My soon-to-be published memoir, In the Tracks of the Unseen: Memoirs of a Jungian Psychoanalyst, is the inspiration behind this blog. The story of my struggle to be true to myself, from long before I could have articulated that and through sixty some years of becoming, I have written and rewritten as memoir over the past two decades. Before that I captured sketches of emotion between colorful covers of journals that line the shelves in my bedroom and on yellow legal pads and in worn spiral notebooks that are buried in a cardboard box in the back of my closet.
 
Perseverance furthers.

In 1969 at twenty-two, white, single, and living alone with my newborn biracial son, it was The Diary of Anais Nin, James Baldwin’s Notes of a Native Son, and Carl Jung’s Memories, Dreams, Reflections that got me through the night. I love memoir and autobiography and everything in between and I’m not too particular on which is which; rather, I'm looking for the soul of the author.
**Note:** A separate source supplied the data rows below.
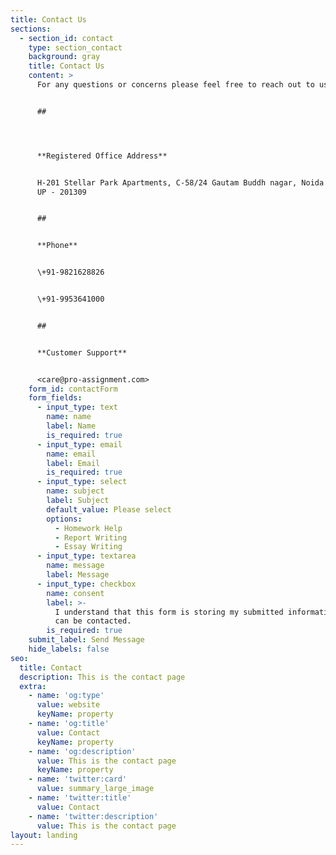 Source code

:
 ```yaml
---
title: Contact Us
sections:
  - section_id: contact
    type: section_contact
    background: gray
    title: Contact Us
    content: >
      For any questions or concerns please feel free to reach out to us.


      ##




      **Registered Office Address**


      H-201 Stellar Park Apartments, C-58/24 Gautam Buddh nagar, Noida sec - 62
      UP - 201309


      ##


      **Phone**


      \+91-9821628826


      \+91-9953641000


      ##


      **Customer Support**


      <care@pro-assignment.com>
    form_id: contactForm
    form_fields:
      - input_type: text
        name: name
        label: Name
        is_required: true
      - input_type: email
        name: email
        label: Email
        is_required: true
      - input_type: select
        name: subject
        label: Subject
        default_value: Please select
        options:
          - Homework Help
          - Report Writing
          - Essay Writing
      - input_type: textarea
        name: message
        label: Message
      - input_type: checkbox
        name: consent
        label: >-
          I understand that this form is storing my submitted information so I
          can be contacted.
        is_required: true
    submit_label: Send Message
    hide_labels: false
seo:
  title: Contact
  description: This is the contact page
  extra:
    - name: 'og:type'
      value: website
      keyName: property
    - name: 'og:title'
      value: Contact
      keyName: property
    - name: 'og:description'
      value: This is the contact page
      keyName: property
    - name: 'twitter:card'
      value: summary_large_image
    - name: 'twitter:title'
      value: Contact
    - name: 'twitter:description'
      value: This is the contact page
layout: landing
---
```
Jung wrote, “What the world lacks is psychic connection.” That, it seems to me, calls for a certain intimacy and mercurial daring--even foolhardy courage, which some will attribute to my memoir in that it includes the story of falling in love with one of my clients, or analysands. Jung wrote that the most difficult part of the individuation process was the relationship between people. Meaning, in the process of becoming oneself, in bringing rays of consciousness into that infinite realm of the unknowable or what psychology calls the unconscious, it is easier to deal with the multiplicity of selves within than to hold the exponentially more complex union of opposites required in human relations.

Memoir begins, for me, in the predawn hour where I sit with my coffee and my journal and write down a dream or a reflection. It is in the interior work of suffering the tension of the opposites, of weaving those sweet to bitter threads, of recording the intricate and simple designs of my humanity, where I find the articulation of my story to be an integral part of this life-long individuating journey.